+++ Study material +++
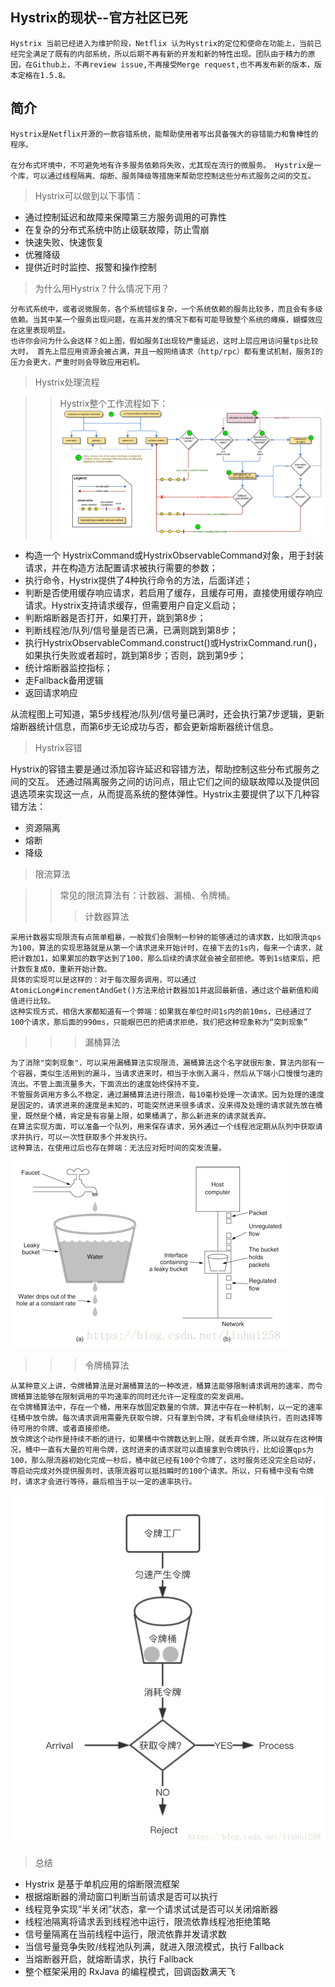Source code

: ## Hystrix的现状--官方社区已死
    Hystrix 当前已经进入为维护阶段，Netflix 认为Hystrix的定位和使命在功能上，当前已经完全满足了既有的内部系统，所以后期不再有新的开发和新的特性出现。团队由于精力的原因，在Github上，不再review issue,不再接受Merge request,也不再发布新的版本，版本定格在1.5.8。

## 简介
    Hystrix是Netflix开源的一款容错系统，能帮助使用者写出具备强大的容错能力和鲁棒性的程序。

    在分布式环境中，不可避免地有许多服务依赖将失败，尤其现在流行的微服务。 Hystrix是一个库，可以通过线程隔离、熔断、服务降级等措施来帮助您控制这些分布式服务之间的交互。
> Hystrix可以做到以下事情：

* 通过控制延迟和故障来保障第三方服务调用的可靠性
* 在复杂的分布式系统中防止级联故障，防止雪崩
* 快速失败、快速恢复
* 优雅降级
* 提供近时时监控、报警和操作控制

> 为什么用Hystrix？什么情况下用？

    分布式系统中，或者说微服务，各个系统错综复杂，一个系统依赖的服务比较多，而且会有多级依赖。当其中某一个服务出现问题，在高并发的情况下都有可能导致整个系统的瘫痪，蝴蝶效应在这里表现明显。
    也许你会问为什么会这样？如上图，假如服务I出现较严重延迟，这时上层应用访问量tps比较大时， 首先上层应用资源会被占满，并且一般网络请求（http/rpc）都有重试机制，服务I的压力会更大，严重时则会导致应用宕机。

> Hystrix处理流程

>> Hystrix整个工作流程如下：
![Alt text](../hystrix/工作流程.png)
* 构造一个 HystrixCommand或HystrixObservableCommand对象，用于封装请求，并在构造方法配置请求被执行需要的参数；
* 执行命令，Hystrix提供了4种执行命令的方法，后面详述；
* 判断是否使用缓存响应请求，若启用了缓存，且缓存可用，直接使用缓存响应请求。Hystrix支持请求缓存，但需要用户自定义启动；
* 判断熔断器是否打开，如果打开，跳到第8步；
* 判断线程池/队列/信号量是否已满，已满则跳到第8步；
* 执行HystrixObservableCommand.construct()或HystrixCommand.run()，如果执行失败或者超时，跳到第8步；否则，跳到第9步；
* 统计熔断器监控指标；
* 走Fallback备用逻辑
* 返回请求响应

从流程图上可知道，第5步线程池/队列/信号量已满时，还会执行第7步逻辑，更新熔断器统计信息，而第6步无论成功与否，都会更新熔断器统计信息。

> Hystrix容错

Hystrix的容错主要是通过添加容许延迟和容错方法，帮助控制这些分布式服务之间的交互。 还通过隔离服务之间的访问点，阻止它们之间的级联故障以及提供回退选项来实现这一点，从而提高系统的整体弹性。Hystrix主要提供了以下几种容错方法：
* 资源隔离
* 熔断
* 降级

> 限流算法

>> 常见的限流算法有：计数器、漏桶、令牌桶。
>>> 计数器算法

    采用计数器实现限流有点简单粗暴，一般我们会限制一秒钟的能够通过的请求数，比如限流qps为100，算法的实现思路就是从第一个请求进来开始计时，在接下去的1s内，每来一个请求，就把计数加1，如果累加的数字达到了100，那么后续的请求就会被全部拒绝。等到1s结束后，把计数恢复成0，重新开始计数。
    具体的实现可以是这样的：对于每次服务调用，可以通过 AtomicLong#incrementAndGet()方法来给计数器加1并返回最新值，通过这个最新值和阈值进行比较。
    这种实现方式，相信大家都知道有一个弊端：如果我在单位时间1s内的前10ms，已经通过了100个请求，那后面的990ms，只能眼巴巴的把请求拒绝，我们把这种现象称为“突刺现象”

>>> 漏桶算法

    为了消除"突刺现象"，可以采用漏桶算法实现限流，漏桶算法这个名字就很形象，算法内部有一个容器，类似生活用到的漏斗，当请求进来时，相当于水倒入漏斗，然后从下端小口慢慢匀速的流出。不管上面流量多大，下面流出的速度始终保持不变。
    不管服务调用方多么不稳定，通过漏桶算法进行限流，每10毫秒处理一次请求。因为处理的速度是固定的，请求进来的速度是未知的，可能突然进来很多请求，没来得及处理的请求就先放在桶里，既然是个桶，肯定是有容量上限，如果桶满了，那么新进来的请求就丢弃。
    在算法实现方面，可以准备一个队列，用来保存请求，另外通过一个线程池定期从队列中获取请求并执行，可以一次性获取多个并发执行。
    这种算法，在使用过后也存在弊端：无法应对短时间的突发流量。
![Alt text](../hystrix/漏桶算法.png)

>>> 令牌桶算法

    从某种意义上讲，令牌桶算法是对漏桶算法的一种改进，桶算法能够限制请求调用的速率，而令牌桶算法能够在限制调用的平均速率的同时还允许一定程度的突发调用。
    在令牌桶算法中，存在一个桶，用来存放固定数量的令牌。算法中存在一种机制，以一定的速率往桶中放令牌。每次请求调用需要先获取令牌，只有拿到令牌，才有机会继续执行，否则选择等待可用的令牌、或者直接拒绝。
    放令牌这个动作是持续不断的进行，如果桶中令牌数达到上限，就丢弃令牌，所以就存在这种情况，桶中一直有大量的可用令牌，这时进来的请求就可以直接拿到令牌执行，比如设置qps为100，那么限流器初始化完成一秒后，桶中就已经有100个令牌了，这时服务还没完全启动好，等启动完成对外提供服务时，该限流器可以抵挡瞬时的100个请求。所以，只有桶中没有令牌时，请求才会进行等待，最后相当于以一定的速率执行。
![Alt text](../hystrix/令牌桶算法.png)   

> 总结

* Hystrix 是基于单机应用的熔断限流框架
* 根据熔断器的滑动窗口判断当前请求是否可以执行
* 线程竞争实现“半关闭”状态，拿一个请求试试是否可以关闭熔断器
* 线程池隔离将请求丢到线程池中运行，限流依靠线程池拒绝策略
* 信号量隔离在当前线程中运行，限流依靠并发请求数
* 当信号量竞争失败/线程池队列满，就进入限流模式，执行 Fallback
* 当熔断器开启，就熔断请求，执行 Fallback
* 整个框架采用的 RxJava 的编程模式，回调函数满天飞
+++
**Task to carry out**
Output only the count of lines in the data containing "text".

**Task result**
3